MLP Training (GPU)#
In this tutorial, we’ll walk through how to use Nabla with GPU acceleration to train a neural network to learn a complex sin function. We’ll cover installation, device setup, and the training loop with jitting for GPU acceleration.
Installation and Setup#
[4]:
# Installation
import sys
IN_COLAB = "google.colab" in sys.modules
try:
import nabla as nb
except ImportError:
import subprocess
subprocess.run(
[
sys.executable,
"-m",
"pip",
"install",
"modular",
"--extra-index-url",
"https://download.pytorch.org/whl/cpu",
"--index-url",
"https://dl.modular.com/public/nightly/python/simple/",
],
check=True,
)
subprocess.run(
[sys.executable, "-m", "pip", "install", "nabla-ml", "--upgrade"], check=True
)
import nabla as nb
# Import other required libraries
import time
import numpy as np
print(
f"🎉 Nabla is ready! Running on Python {sys.version_info.major}.{sys.version_info.minor}"
)
🎉 Nabla is ready! Running on Python 3.10
Introduction to Nabla and GPU Acceleration#
Nabla is a deep learning library that leverages the Modular MLIR compiler for high-performance computation. One of its key features is GPU acceleration, which is achieved through jitting (Just-In-Time compilation). This means that functions decorated with @nb.jit
are compiled into optimized GPU code by the Modular compiler.
Why to(device)
?#
In Nabla, tensors need to be explicitly moved to the desired device (CPU or GPU) using the to(device)

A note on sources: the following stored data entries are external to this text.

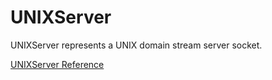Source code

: # UNIXServer

UNIXServer represents a UNIX domain stream server socket.

[UNIXServer Reference](https://ruby-doc.org/stdlib-2.6/libdoc/socket/rdoc/UNIXServer.html)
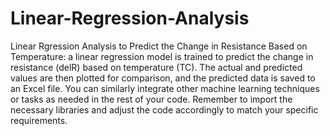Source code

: # Linear-Regression-Analysis
Linear Rgression Analysis to Predict the Change in Resistance Based on Temperature:
 a linear regression model is trained to predict the change in resistance (delR) based on temperature (TC). 
 The actual and predicted values are then plotted for comparison, and the predicted data is saved to an Excel file. 
 You can similarly integrate other machine learning techniques or tasks as needed in the rest of your code.
 Remember to import the necessary libraries and adjust the code accordingly to match your specific requirements.
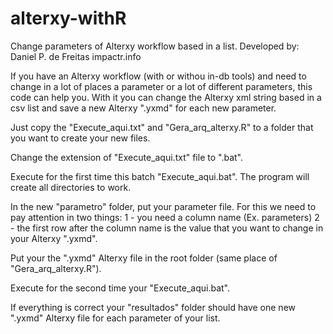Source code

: # alterxy-withR
Change parameters of Alterxy workflow based in a list.
Developed by: Daniel P. de Freitas impactr.info

If you have an Alterxy workflow (with or withou in-db tools) and need to change in a lot of places a parameter or a lot of different parameters, this code can help you. With it you can change the Alterxy xml string based in a csv list and save a new Alterxy ".yxmd" for each new parameter.

Just copy the "Execute_aqui.txt" and "Gera_arq_alterxy.R" to a folder that you want to create your new files. 

Change the extension of "Execute_aqui.txt" file to ".bat".

Execute for the first time this batch "Execute_aqui.bat". The program will create all directories to work. 

In the new "parametro" folder, put your parameter file. For this we need to pay attention in two things:
1 - you need a column name (Ex. parameters)
2 - the first row after the column name is the value that you want to change in your Alterxy ".yxmd". 

Put your the ".yxmd" Alterxy file in the root folder (same place of "Gera_arq_alterxy.R").

Execute for the second time your "Execute_aqui.bat".

If everything is correct your "resultados" folder should have one new ".yxmd" Alterxy file for each parameter of your list.
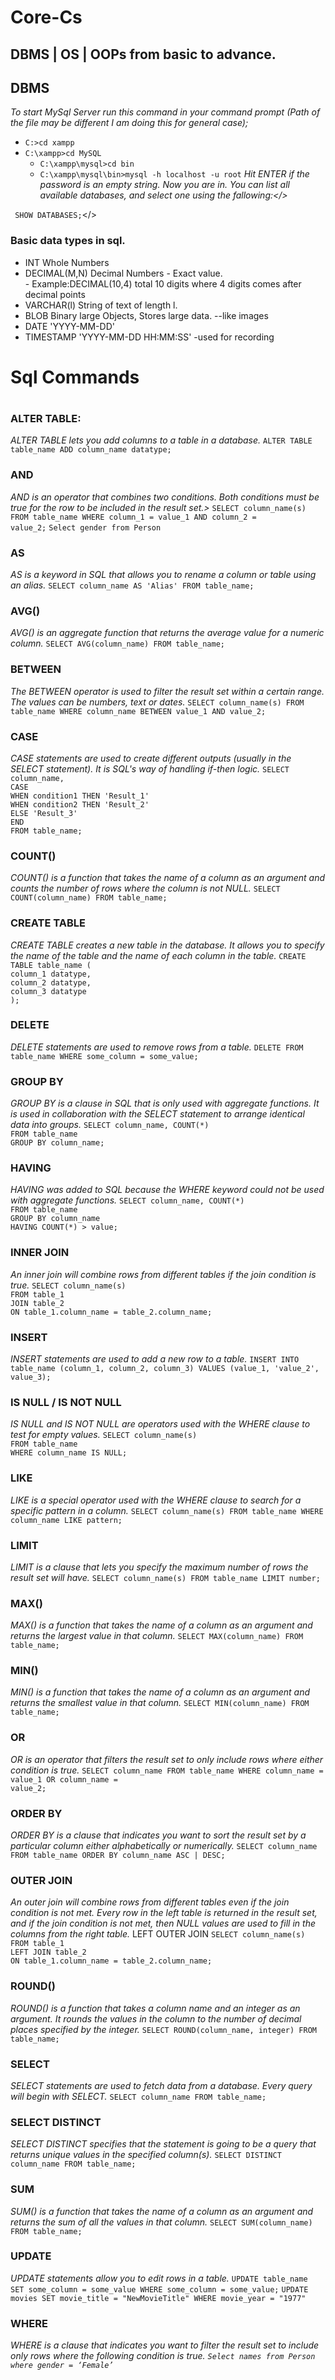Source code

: # Core-Cs
## DBMS | OS | OOPs from basic to advance.



<h2> DBMS</h2>

<i>To start MySql Server run this command in your command prompt (Path of the file may be different I am doing this for general case);</i></h4>

 - <code>C:\>cd xampp</code>
  - <code>C:\xampp>cd MySQL </code>
    - <code>C:\xampp\mysql>cd bin </code>
     - <code>C:\xampp\mysql\bin>mysql -h localhost -u root</code>
<i> Hit ENTER if the password is an empty string. Now you are in. You can list all available databases, and select one using the fallowing:</></i>

<code> SHOW DATABASES;</code></>


<h3>Basic data types in sql.</h3>
<ul>
<li> INT              Whole Numbers</></li>
<li> DECIMAL(M,N)     Decimal Numbers - Exact value. </></li>
- Example:DECIMAL(10,4) total 10 digits where 4 digits comes after decimal points</></li>
<li> VARCHAR(l)       String of text of length l.</></li>
<li> BLOB             Binary large Objects, Stores large data. --like images</></li>
<li> DATE             'YYYY-MM-DD'</></li>
<li>TIMESTAMP         'YYYY-MM-DD  HH:MM:SS' -used for recording</></li>
</ul>
<h1>Sql Commands<h1>
<h3>ALTER TABLE:</h3>
<i>ALTER TABLE lets you add columns to a table in a database.</i></h4>
<code>ALTER TABLE table_name ADD column_name datatype;</code></>
<h3>AND</h3>
<i>AND is an operator that combines two conditions. Both conditions must be true for the row
to be included in the result set.></i></h4>
<code>SELECT column_name(s) FROM table_name WHERE column_1 = value_1 AND column_2 =
value_2;</code></>
<code>Select gender from Person</code></>

<h3>AS</h3>
<i>AS is a keyword in SQL that allows you to rename a column or table using an alias.</i></h4>
<code>SELECT column_name AS 'Alias' FROM table_name;</></code>
<h3>AVG()</h3>
<i>AVG() is an aggregate function that returns the average value for a numeric column.</i></h4>
<code>SELECT AVG(column_name) FROM table_name;</></code>
<h3>BETWEEN</h3>
<i>The BETWEEN operator is used to filter the result set within a certain range. The values
can be numbers, text or dates.</i></h4>
<code>SELECT column_name(s) FROM table_name WHERE column_name BETWEEN value_1 AND value_2;</></code>
<h3>CASE</h3>
<i>CASE statements are used to create different outputs (usually in the SELECT statement). It
is SQL's way of handling if-then logic.</i></h4>
<code>SELECT column_name,
CASE
WHEN condition1 THEN 'Result_1'
WHEN condition2 THEN 'Result_2'
ELSE 'Result_3'
END
FROM table_name;</></code>
<h3>COUNT()</h3>
<i>COUNT() is a function that takes the name of a column as an argument and counts the
number of rows where the column is not NULL.</i></h4>
<code>SELECT COUNT(column_name) FROM table_name;</></code>
<h3>CREATE TABLE</h3>
<i>CREATE TABLE creates a new table in the database. It allows you to specify the name of
the table and the name of each column in the table.</i></h4>
<code>CREATE TABLE table_name (
column_1 datatype,
column_2 datatype,
column_3 datatype
);</></code>
<h3>DELETE</h3>
 <i>DELETE statements are used to remove rows from a table.</i></h4>
<code>DELETE FROM table_name WHERE some_column = some_value;</></code>
<h3>GROUP BY</h3>
<i>GROUP BY is a clause in SQL that is only used with aggregate functions. It is used in
collaboration with the SELECT statement to arrange identical data into groups.</i></h4>
<code>SELECT column_name, COUNT(*)
FROM table_name
GROUP BY column_name;</></code>
<h3>HAVING</h3>
<i>HAVING was added to SQL because the WHERE keyword could not be used with
aggregate functions.</i></h4>
<code>SELECT column_name, COUNT(*)
FROM table_name
GROUP BY column_name
HAVING COUNT(*) > value;</></code>
<h3>INNER JOIN</h3>
<i>An inner join will combine rows from different tables if the join condition is true.</i></h4>
<code>SELECT column_name(s)
FROM table_1
JOIN table_2
ON table_1.column_name = table_2.column_name;</></code>
<h3>INSERT</h3>
<i>INSERT statements are used to add a new row to a table.</i></h4>
<code>INSERT INTO table_name (column_1, column_2, column_3) VALUES (value_1, 'value_2',
value_3);</></code>
<h3>IS NULL / IS NOT NULL</h3>
<i>IS NULL and IS NOT NULL are operators used with the WHERE clause to test for empty
values.</i></h4>
<code>SELECT column_name(s)
FROM table_name
WHERE column_name IS NULL;</></code>
<h3>LIKE</h3>
<i>LIKE is a special operator used with the WHERE clause to search for a specific pattern in a
column.</i></h4>
<code>SELECT column_name(s) FROM table_name WHERE column_name LIKE pattern;</></code>
<h3>LIMIT</h3>
<i>LIMIT is a clause that lets you specify the maximum number of rows the result set will have.</i></h4>
<code>SELECT column_name(s) FROM table_name LIMIT number;</></code>
<h3>MAX()</h3>
<i>MAX() is a function that takes the name of a column as an argument and returns the largest
value in that column.</i></h4>
<code>SELECT MAX(column_name) FROM table_name;</></code>
<h3>MIN()</h3>
<i>MIN() is a function that takes the name of a column as an argument and returns the
smallest value in that column.</i></h4>
<code>SELECT MIN(column_name) FROM table_name;</></code>
<h3>OR</h3>
<i>OR is an operator that filters the result set to only include rows where either condition is
true.</i></h4>
<code>SELECT column_name FROM table_name WHERE column_name = value_1 OR column_name =
value_2;</></code>
<h3>ORDER BY</h3>
<i>ORDER BY is a clause that indicates you want to sort the result set by a particular column
either alphabetically or numerically.</i></h4>
<code>SELECT column_name FROM table_name ORDER BY column_name ASC | DESC;</></code>
<h3>OUTER JOIN</h3>
<i>An outer join will combine rows from different tables even if the join condition is not met.</i>
<i>Every row in the left table is returned in the result set, and if the join condition is not met,
then NULL values are used to fill in the columns from the right table.</i></h4>
LEFT OUTER JOIN</h4>
<code>SELECT column_name(s) FROM table_1
LEFT JOIN table_2
ON table_1.column_name = table_2.column_name;</></code>
<h3>ROUND()</h3>
<i>ROUND() is a function that takes a column name and an integer as an argument. It rounds
the values in the column to the number of decimal places specified by the integer.</i></h4>
<code>SELECT ROUND(column_name, integer) FROM table_name;</></code>
<h3>SELECT</h3>
<i>SELECT statements are used to fetch data from a database. Every query will begin with
SELECT.</i></h4>
<code>SELECT column_name FROM table_name;</></code>
<h3>SELECT DISTINCT</h3>
<i>SELECT DISTINCT specifies that the statement is going to be a query that returns unique
values in the specified column(s).</i></h4>
<code>SELECT DISTINCT column_name FROM table_name;</></code>
<h3>SUM</h3>
<i>SUM() is a function that takes the name of a column as an argument and returns the sum of
all the values in that column.</i></h4>
<code>SELECT SUM(column_name) FROM table_name;</></code>
<h3>UPDATE</h3>
<i>UPDATE statements allow you to edit rows in a table.</i></h4>
<code>UPDATE table_name SET some_column = some_value WHERE some_column = some_value;</></code>
<code>UPDATE movies SET movie_title = "NewMovieTitle" WHERE movie_year = "1977"</></code>
<h3>WHERE</h3>
<i>WHERE is a clause that indicates you want to filter the result set to include only rows where
the following condition is true.<i></h4>
<code>Select names from Person where gender = ‘Female’</></code>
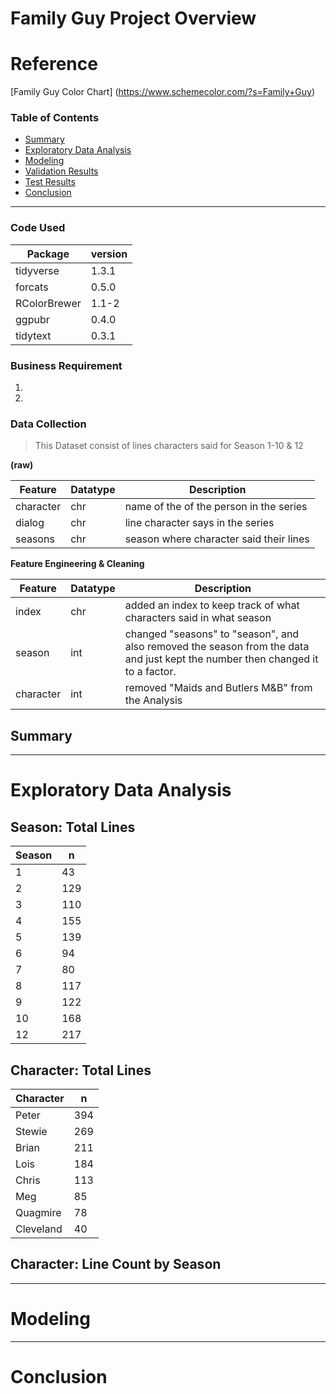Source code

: # Family Guy Project Overview

# Reference
[Family Guy Color Chart] (https://www.schemecolor.com/?s=Family+Guy)

### Table of Contents
- [Summary]()
- [Exploratory Data Analysis]()
- [Modeling]()
- [Validation Results]()
- [Test Results]()
- [Conclusion]()

---

### Code Used

Package | version
--- | ---
tidyverse | 1.3.1
forcats | 0.5.0
RColorBrewer | 1.1-2
ggpubr | 0.4.0
tidytext | 0.3.1

### Business Requirement
1.
2.

### Data Collection
> This Dataset consist of lines characters said for Season 1-10 & 12

**(raw)**

Feature | Datatype | Description
--- | --- | ---
character | chr | name of the of the person in the series
dialog | chr | line character says in the series
seasons | chr | season where character said their lines

**Feature Engineering & Cleaning**

Feature | Datatype | Description
--- | --- | ---
index | chr | added an index to keep track of what characters said in what season
season | int | changed "seasons" to "season", and also removed the season from the data and just kept the number then changed it to a factor.
character | int | removed "Maids and Butlers M&B" from the Analysis


## Summary

---

# Exploratory Data Analysis

## Season: Total Lines
Season | n
--- | ---
1 | 43
2 | 129
3 | 110
4 | 155
5 | 139
6 | 94
7 | 80
8 | 117
9 | 122
10 | 168
12 | 217

## Character: Total Lines
Character | n
--- | ---
Peter | 394
Stewie | 269
Brian | 211
Lois | 184
Chris | 113
Meg | 85
Quagmire | 78
Cleveland | 40

## Character: Line Count by Season

---

# Modeling

---

# Conclusion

method. This is because Nabla’s GPU mode is only accessible within jitted functions. The device is determined at runtime, and tensors must be on the correct device for operations to execute efficiently.
Key Concepts:#
Jitting: Functions decorated with
@nb.jit
are compiled and optimized for GPU execution.Device Placement: Tensors must be moved to the appropriate device using
to(device)
.Training Loop: The training loop involves creating datasets, computing gradients, and updating parameters using an optimizer.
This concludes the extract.